Es ist davon auszugehen, dass das Gruppengefüge der RAF ohne eine starke, weibliche Präsenz anders verlaufen wäre. Ist das Bild der weiblichen Terroristen in den Medien und der Öffentlichkeit geprägt von Sensationsgier und Stereotypen? Nein, viel mehr wird auf das Phänomen der RAF an sich gesehen und den abstrakten Wunsch, der einst zum Kampf führte. Nämlich eine grundlegende Veränderung der Gesellschaft. Auffällig ist die Präsenz der Frauen in der RAF dennoch – keine Spur vom weichen und zarten Naturell.

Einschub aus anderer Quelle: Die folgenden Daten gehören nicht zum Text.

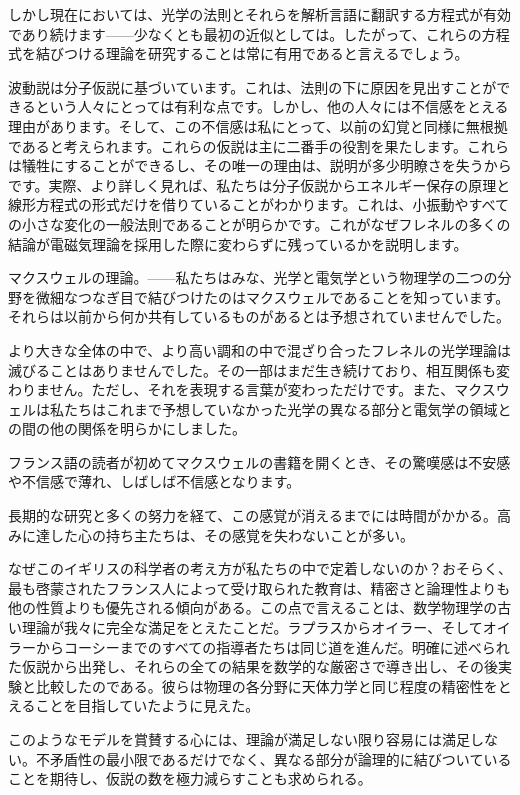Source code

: \documentclass[a4paper,11pt,openany]{ltjsbook}
\begin{document}
しかし現在においては、光学の法則とそれらを解析言語に翻訳する方程式が有効であり続けます——少なくとも最初の近似としては。したがって、これらの方程式を結びつける理論を研究することは常に有用であると言えるでしょう。

波動説は分子仮説に基づいています。これは、法則の下に原因を見出すことができるという人々にとっては有利な点です。しかし、他の人々には不信感をとえる理由があります。そして、この不信感は私にとって、以前の幻覚と同様に無根拠であると考えられます。これらの仮説は主に二番手の役割を果たします。これらは犠牲にすることができるし、その唯一の理由は、説明が多少明瞭さを失うからです。実際、より詳しく見れば、私たちは分子仮説からエネルギー保存の原理と線形方程式の形式だけを借りていることがわかります。これは、小振動やすべての小さな変化の一般法則であることが明らかです。これがなぜフレネルの多くの結論が電磁気理論を採用した際に変わらずに残っているかを説明します。

マクスウェルの理論。——私たちはみな、光学と電気学という物理学の二つの分野を微細なつなぎ目で結びつけたのはマクスウェルであることを知っています。それらは以前から何か共有しているものがあるとは予想されていませんでした。

より大きな全体の中で、より高い調和の中で混ざり合ったフレネルの光学理論は滅びることはありませんでした。その一部はまだ生き続けており、相互関係も変わりません。ただし、それを表現する言葉が変わっただけです。また、マクスウェルは私たちはこれまで予想していなかった光学の異なる部分と電気学の領域との間の他の関係を明らかにしました。

フランス語の読者が初めてマクスウェルの書籍を開くとき、その驚嘆感は不安感や不信感で薄れ、しばしば不信感となります。

長期的な研究と多くの努力を経て、この感覚が消えるまでには時間がかかる。高みに達した心の持ち主たちは、その感覚を失わないことが多い。

なぜこのイギリスの科学者の考え方が私たちの中で定着しないのか？おそらく、最も啓蒙されたフランス人によって受け取られた教育は、精密さと論理性よりも他の性質よりも優先される傾向がある。この点で言えることは、数学物理学の古い理論が我々に完全な満足をとえたことだ。ラプラスからオイラー、そしてオイラーからコーシーまでのすべての指導者たちは同じ道を進んだ。明確に述べられた仮説から出発し、それらの全ての結果を数学的な厳密さで導き出し、その後実験と比較したのである。彼らは物理の各分野に天体力学と同じ程度の精密性をとえることを目指していたように見えた。

このようなモデルを賞賛する心には、理論が満足しない限り容易には満足しない。不矛盾性の最小限であるだけでなく、異なる部分が論理的に結びついていることを期待し、仮説の数を極力減らすことも求められる。
\end{document}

Ulrike Meinhof und Gudrun Ensslin als die Chefstrateginnen, denen über Jahrzehnte noch zahlreiche Frauen folgen sollten. Essenziell ist es, hinter die Schlagzeilen zu blicken und die Komplexität dieser Frauen zu erkennen – als aktive Akteurinnen des Terrorismus, nicht bloß als Randfiguren. Statt differenzierter Betrachtung dominiert oft die Darstellung als willenlose Gehilfinnen männlicher Anführer.

Die Frauen der RAF werden entweder romantisiert oder dämonisiert, ohne Raum für ihre individuellen Beweggründe und Ideologien. Die Fokussierung auf ihr Rollenbild lenkt von ihren Taten ab und verstärkt das Bild der manipulierten Opfer. Eine kritische Auseinandersetzung mit der Darstellung weiblicher Terroristen ist unumgänglich für eine ausgewogene Diskussion über Terrorismusbekämpfung und Geschlechterrollen in unserer Gesellschaft. Sicherlich wäre das Bild der RAF und die Auswirkung des Kampfes ohne die Frauen in den eigenen Reihen ein andere.

Aber es bleibt was es ist: Die Rote Armee Fraktion war und ist auch eine Gruppe der Frauen. Der Gang in die RAF war sicherlich auch eine Überschreitung der Geschlechternormen, vielleicht fand die weibliche Selbstdeutung ja innen statt. Die Entscheidung für die Rote Armee Fraktion war letztendlich eine individuelle Entscheidung, egal ob Mann oder Frau. Für Daniela Klette endete der Bewaffnete Kampf vergangene Woche unfreiwillig mit ihrer Festnahme. Ihre beiden Kollegen dürften bald folgen.